A total of 63 infants with ALL and MLL-R were registered in MLL03 study between Feb/2004 and Jan/2009. Patient characteristics showed high proportion of young infants; 22 (35 %) aged 0 – 90 days, 21 (33 %) aged 91 – 180 days, and 20 (32 %) aged 181 days or higher. Remission status was evaluated after 2 chemotherapy courses; 49 achieved 1CR, 4 failed to achieve 1CR, and 3 died of infectious complications. Seven patients were removed from the study; 2 for lineage switch to myeloid leukemia, 1 for guardians' refusal, 2 for severe adverse events (AEs), and 2 for protocol violations. Grade 3 and 4 non-hematological AEs during induction phase, such as infections (73 %), tumor lysis syndrome (TLS, 40 %), and liver transaminase elevation (44 %) were relatively common, especially in young infants. Forty-four out of 49 cases who achieved remission were able to undergo HSCT in 1CR; 32 cases from unrelated cord blood and 11 cases from related donor (1 unknown). All the recipients achieved stable engraftment. Ten patients developed grade II – IV acute GVHD and 8 developed chronic GVHD (only 1 with extensive type). Most of the post-HSCT events were leukemia relapses (18 post-HSCT relapses), and two non-relapse death were observed; one of transfusion-related acute lung injury (TRALI) and one of sudden death for unknown cause. Finally, probability of EFS in 18 months was 54.5 % (95 % confidence interval [CI], 41.3 % – 66.0 %) and overall survival in 18 months was 80.8 % (95 % CI, 68.7 % - 88.6 %). Young age (< 90 days old) and CNS leukemia at diagnosis were poor prognostic factors.

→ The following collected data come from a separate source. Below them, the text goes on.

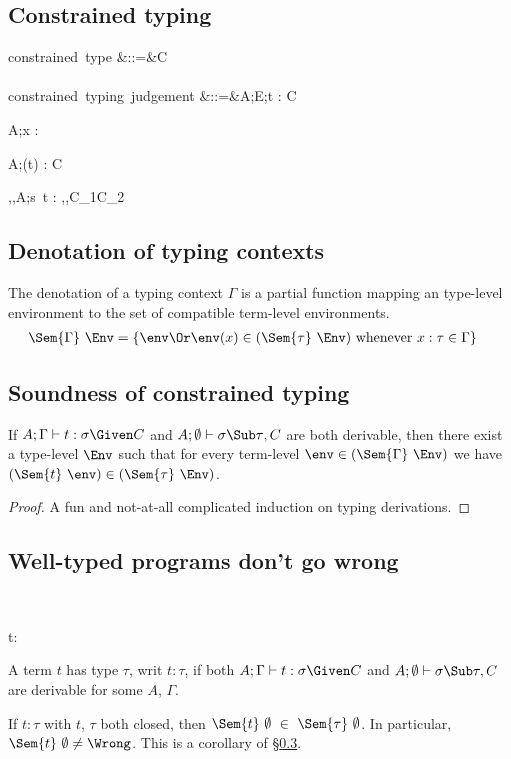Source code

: \documentclass{amsart}
\theoremstyle{definition}
\begin{document}
\subsection{Constrained typing}
\begin{syntax}
\mbox{constrained type}
&::=&\tau \Given C
\\\\
\mbox{constrained typing judgement}
&::=&A;E;\Gamma \vdash t : \tau \Given C
\end{syntax}

{A;\Gamma\vdash x : \tau \Given \emptyset}

{A;\Gamma\vdash (t) : \sigma\R\tau \Given C}

{\alpha,\beta,A;\Gamma\vdash s~t : \beta \Given
\sigma\Sub\alpha\R\beta,\tau\Sub\alpha,C_1\cup C_2}

\subsection{Denotation of typing contexts}
The denotation of a typing context $\Gamma$ is a partial function
mapping an type-level environment to the set of compatible
term-level environments.
\begin{align*}
\Sem{\Gamma}~\Env&=
\left\{\env \Or
\env(x)\in(\Sem{\tau}~\Env)\text{ whenever }x:\tau\in\Gamma
\right\}
\end{align*}

\subsection{Soundness of constrained typing}
\label{consound}
If
$A;\Gamma\vdash t : \sigma\Given C$ and
$A;\emptyset\vdash{\sigma\Sub\tau},C$
are both derivable, then there exist a type-level $\Env$ such
that for every term-level $\env\in(\Sem{\Gamma}~\Env)$ we have
$(\Sem{t}~\env)\in(\Sem{\tau}~\Env)$.

\begin{proof}
A fun and not-at-all complicated induction on typing derivations.
\end{proof}

\subsection{Well-typed programs don't go wrong}~

{t:\tau}

A term $t$ has type $\tau$, writ $t:\tau$, if both
$A;\Gamma\vdash t : \sigma\Given C$ and
$A;\emptyset\vdash\sigma\Sub\tau,C$ are derivable for some $A$,
$\Gamma$.

If $t:\tau$ with $t$, $\tau$ both closed, then
$\Sem{t}~\emptyset~\in~\Sem{\tau}~\emptyset$. In particular,
$\Sem{t}~\emptyset\neq\Wrong$. This is a corollary of
\S\ref{consound}.




\end{document}
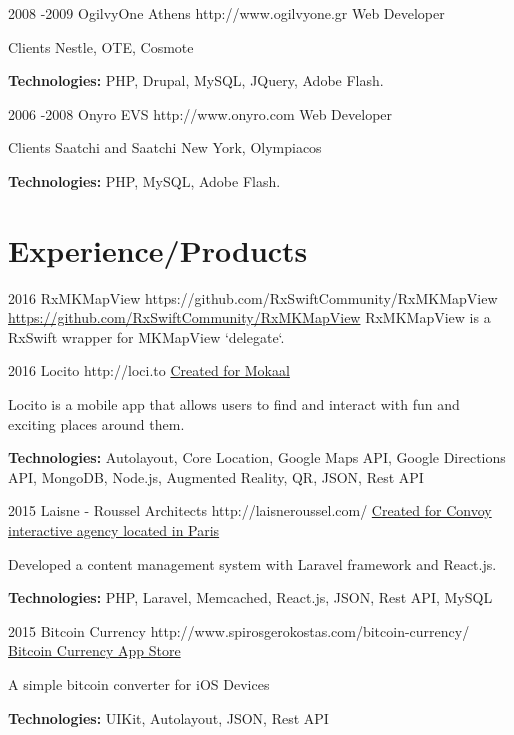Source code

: \documentclass[10pt]{article}
\begin{document}

\job
{2008 -}{2009}
{OgilvyOne Athens}
{http://www.ogilvyone.gr}
{Web Developer}
{Clients Nestle, OTE, Cosmote
\\
\rule{0mm}{5mm}\textbf{Technologies:} PHP, Drupal, MySQL, JQuery, Adobe Flash.}


\job
{2006 -}{2008}
{Onyro EVS}
{http://www.onyro.com}
{Web Developer}
{Clients Saatchi and Saatchi New York, Olympiacos
\\
\rule{0mm}{5mm}\textbf{Technologies:} PHP, MySQL, Adobe Flash.}


\section{Experience/Products}

\job
{2016}{}
{RxMKMapView}
{https://github.com/RxSwiftCommunity/RxMKMapView}
{\href{https://github.com/RxSwiftCommunity/RxMKMapView/}{https://github.com/RxSwiftCommunity/RxMKMapView}}
{RxMKMapView is a RxSwift wrapper for MKMapView `delegate`.}

\job
{2016}{}
{Locito}
{http://loci.to}
{\href{http://www.mokaal.com/index.html}{Created for Mokaal}}
{Locito is a mobile app that allows users to find and interact with fun and exciting places around them.
\\
\rule{0mm}{5mm}\textbf{Technologies:} Autolayout, Core Location, Google Maps API, Google Directions API, MongoDB, Node.js, Augmented Reality, QR, JSON, Rest API}

\job
{2015}{}
{Laisne - Roussel Architects}
{http://laisneroussel.com/}
{\href{http://www.convoy.me}{Created for Convoy interactive agency located in Paris}}
{Developed a content management system with Laravel framework and React.js.
\\
\rule{0mm}{5mm}\textbf{Technologies:} PHP, Laravel, Memcached, React.js, JSON, Rest API, MySQL}

\job
{2015}{}
{Bitcoin Currency}
{http://www.spirosgerokostas.com/bitcoin-currency/}
{\href{https://itunes.apple.com/us/app/bitcoin-currency/id946708232?ls=1&mt=8}{Bitcoin Currency App Store}}
{A simple bitcoin converter for iOS Devices
\\
\rule{0mm}{5mm}\textbf{Technologies:} UIKit, Autolayout, JSON, Rest API}
\end{document}
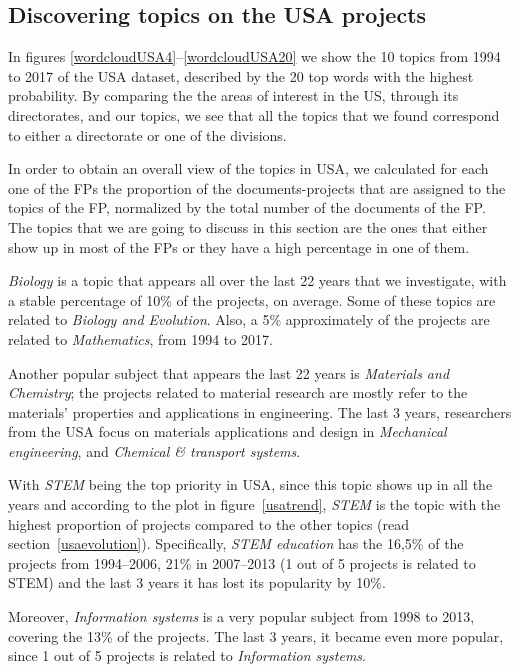 \documentclass[12pt]{report}
\begin{document}
\vfill
\subsection{Discovering topics on the USA projects}

In figures \ref{wordcloudUSA4}--\ref{wordcloudUSA20} we show the 10 topics 
from 1994 to 2017 of the USA dataset, described by
the 20 top words with the highest probability.
By comparing the the areas of interest in the US, through its directorates, 
and our topics, we see that all the topics that we found correspond to either 
a directorate or one of the divisions.

In order to obtain an overall view of the topics in USA, we calculated for each
one of the FPs the proportion of the documents-projects that are assigned to the
topics of the FP, normalized by the total number of the documents of the FP. The
topics that we are going to discuss in this section are the ones that either
show up in most of the FPs or they have a high percentage in one of them.

\emph{Biology} is a topic that appears all over the last 22 years that we
investigate, with a stable percentage of 10\% of the projects, on average. Some
of these topics are related to \emph{Biology and Evolution}. Also, a 5\%
approximately of the projects are related to \emph{Mathematics}, from 1994 to
2017.

Another popular subject that appears the last 22 years is \emph{Materials and
Chemistry}; the projects related to material research are mostly refer to the
materials' properties and applications in engineering. The last 3 years,
researchers from the USA focus on materials applications and design in
\emph{Mechanical engineering}, and \emph{Chemical \& transport systems}.

With \emph{STEM} being the top priority in USA, since this topic shows up in all
the years and according to the plot in figure~\ref{usatrend}, \emph{STEM} is the
topic with the highest proportion of projects compared to the other topics (read
section~\ref{usaevolution}). Specifically, \emph{STEM education} has the 16,5\%
of the projects from 1994--2006, 21\% in 2007--2013 (1 out of 5 projects is
related to STEM) and the last 3 years it has lost its popularity by 10\%.

Moreover, \emph{Information systems} is a very popular subject from 1998 to 2013, 
covering the 13\% of the projects. The last 3 years, it became even more popular, 
since 1 out of 5 projects is related to \emph{Information systems}.
\end{document}
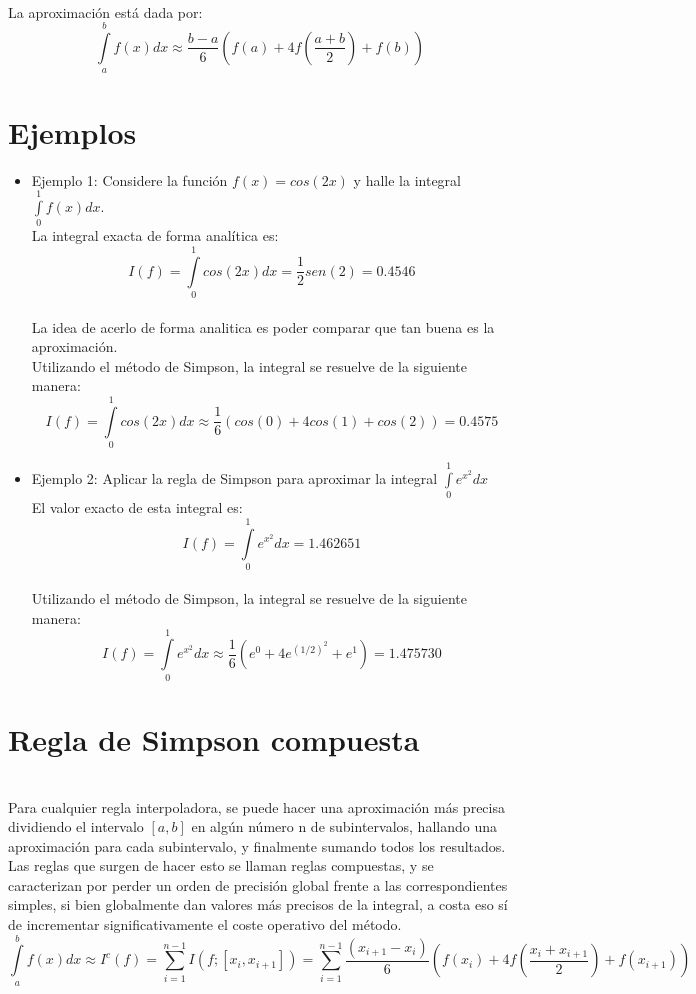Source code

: \documentclass[report,oneside]{revcoles}
\begin{document}
~\\La aproximación está dada por:
$$\int\limits^{b}_{a}f(x)dx \approx \frac{b-a}{6}\left(f(a)+4f\left(\frac{a+b}{2}\right)+f(b)\right)$$

\section{Ejemplos}
\begin{itemize}
\item[]Ejemplo 1: Considere la función $f(x)=cos(2x)$ y halle la integral $\int\limits^{1}_{0} f(x)dx$.
~\\ La integral exacta de forma analítica es:
$$I(f)=\int\limits_{0}^{1}cos(2x)dx=\frac{1}{2}sen(2)=0.4546$$ 
~\\ La idea de acerlo de forma analitica es poder comparar que tan buena es la aproximación.
~\\ Utilizando el método de Simpson, la integral se resuelve de la siguiente manera:
$$I(f)=\int\limits_{0}^{1}cos(2x)dx \approx \frac{1}{6}(cos(0)+4cos(1)+cos(2))=0.4575$$
\item[]Ejemplo 2: Aplicar la regla de Simpson para aproximar la integral $\int\limits_{0}^{1}e^{x^2}dx$
~\\El valor exacto de esta integral es:
$$I(f)=\int\limits_{0}^{1}e^{x^2}dx=1.462651$$ 
~\\ Utilizando el método de Simpson, la integral se resuelve de la siguiente manera:
$$I(f)=\int\limits_{0}^{1}e^{x^2}dx \approx \frac{1}{6}(e^{0}+4 e^{(1/2)^2}+e^{1})=1.475730$$

\end{itemize}


\section{Regla de Simpson compuesta}
~\\Para cualquier regla interpoladora, se puede hacer una aproximación más precisa dividiendo el intervalo $[a,b]$ en algún número n de subintervalos, hallando una aproximación para cada subintervalo, y finalmente sumando todos los resultados. Las reglas que surgen de hacer esto se llaman reglas compuestas, y se caracterizan por perder un orden de precisión global frente a las correspondientes simples, si bien globalmente dan valores más precisos de la integral, a costa eso sí de incrementar significativamente el coste operativo del método.
$$\int\limits_{a}^{b}f(x)dx \approx I^{c}(f)=\sum\limits_{i=1}^{n-1}I(f;[x_{i},x_{i+1}])=\sum\limits_{i=1}^{n-1}\frac{(x_{i+1}-x_{i})}{6}\left(f(x_{i})+4f\left(\frac{x_{i}+x_{i+1}}{2} \right)+f(x_{i+1})\right)$$
\end{document}
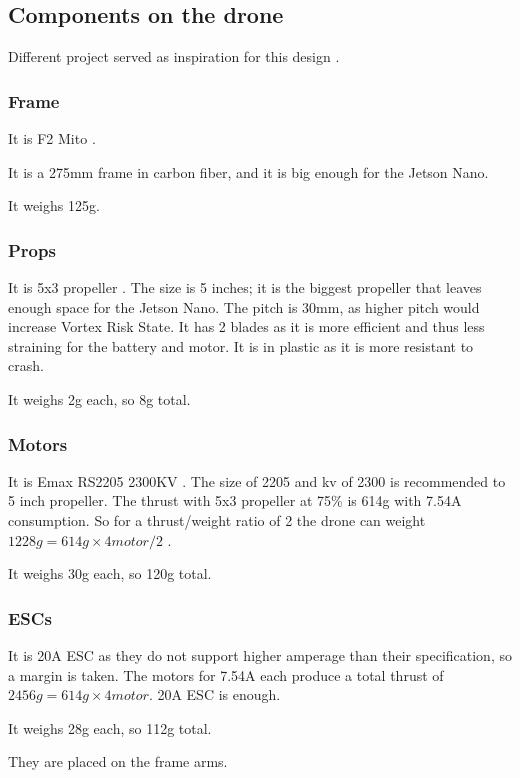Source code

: \subsection{Components on the drone}

Different project served as inspiration for this design \cite{hackaday_navio} \cite{instructables_navio}.

\subsubsection{Frame}
It is F2 Mito \cite{bangood_f2_mito}.

It is a 275mm frame in carbon fiber, and it is big enough for the Jetson Nano.

It weighs 125g.

\subsubsection{Props}
It is 5x3 propeller \cite{bangood_propeller}. The size is 5 inches; it is the biggest propeller that leaves enough space for the Jetson Nano. The pitch is 30mm, as higher pitch would increase Vortex Risk State. It has 2 blades as it is more efficient and thus less straining for the battery and motor. It is in plastic as it is more resistant to crash.

It weighs 2g each, so 8g total.

\subsubsection{Motors}
It is Emax RS2205 2300KV \cite{bangood_motor}. The size of 2205 and kv of 2300 is recommended to 5 inch propeller. The thrust with 5x3 propeller at 75\% is 614g with 7.54A consumption. So for a thrust/weight ratio of 2 the drone can weight $1228g=614g \times 4motor / 2$ \cite{google_sheets_motor}.

It weighs 30g each, so 120g total.

\subsubsection{ESCs}
It is 20A ESC \cite{bangood_esc} as they do not support higher amperage than their specification, so a margin is taken. The motors for 7.54A each produce a total thrust of $2456g=614g\times 4motor$. 20A ESC is enough.

It weighs 28g each, so 112g total.

They are placed on the frame arms.

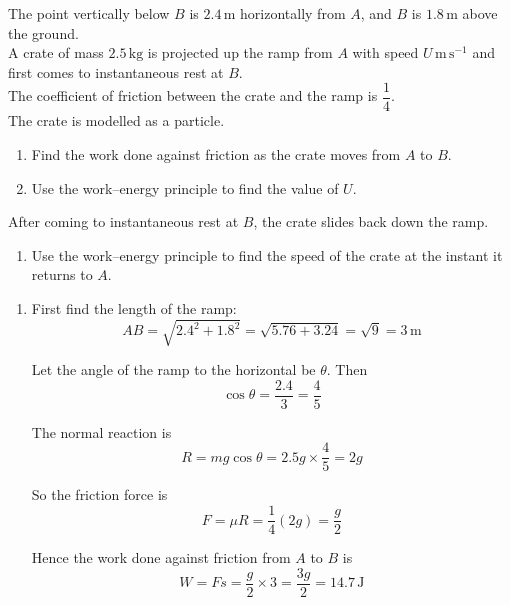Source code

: \documentclass[leqno]{article}
\begin{document}
\begin{enumerate}[
  label=\textbf{\arabic*.},
  leftmargin=*,
  topsep=0pt,
  partopsep=0pt,
  parsep=0pt
]
The point vertically below $B$ is $2.4\,\mathrm{m}$ horizontally from $A$, and $B$ is $1.8\,\mathrm{m}$ above the ground. \\

A crate of mass $2.5\,\mathrm{kg}$ is projected up the ramp from $A$ with speed $U\,\mathrm{m\,s^{-1}}$ and first comes to instantaneous rest at $B$. \\

The coefficient of friction between the crate and the ramp is $\dfrac{1}{4}$. \\

The crate is modelled as a particle. \\

\begin{enumerate}[label=\textbf{(\alph*)}]
  \item Find the work done against friction as the crate moves from $A$ to $B$.  \\
  \item Use the work--energy principle to find the value of $U$.  \\
\end{enumerate}

After coming to instantaneous rest at $B$, the crate slides back down the ramp. \\

\begin{enumerate}[label=\textbf{(\alph*)}, resume]
  \item Use the work--energy principle to find the speed of the crate at the instant it returns to $A$.  \\
\end{enumerate}

\vspace*{10pt}

\begin{djsSolution}
\begin{enumerate}[label=\textbf{(\alph*)}]
  \item First find the length of the ramp:
  \[
  AB=\sqrt{2.4^2+1.8^2}=\sqrt{5.76+3.24}=\sqrt{9}=3\,\mathrm{m}
  \]

  Let the angle of the ramp to the horizontal be \(\theta\). Then
  \[
  \cos\theta=\frac{2.4}{3}=\frac45
  \]

  The normal reaction is
  \[
  R=mg\cos\theta=2.5g\times\frac45=2g
  \]

  So the friction force is
  \[
  F=\mu R=\frac14(2g)=\frac g2
  \]

  Hence the work done against friction from \(A\) to \(B\) is
  \[
  W=Fs=\frac g2\times 3=\frac{3g}{2}=14.7\,\mathrm{J}
  \]


\end{enumerate}
\end{djsSolution}
\end{enumerate}
\end{document}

The strategy of treating MLL-R ALL infants with intensive chemotherapy followed by early phase HSCT was feasible and prevention of early relapse was successful. However, significant improvement in EFS is unlikely compared with that of the previous MLL98 study. This may be due to, 1) high proportion of younger infants in the present study who are both high risk of relapse and severe treatment-related toxicities, 2) lack of sufficient intensity of pre-transplant chemotherapy in the present study to eradicate leukemia burden, and 3) limited efficacy of the strategy to treat MLL-R infant ALL with conventional chemotherapy and HSCT.

No relevant conflicts of interest to declare.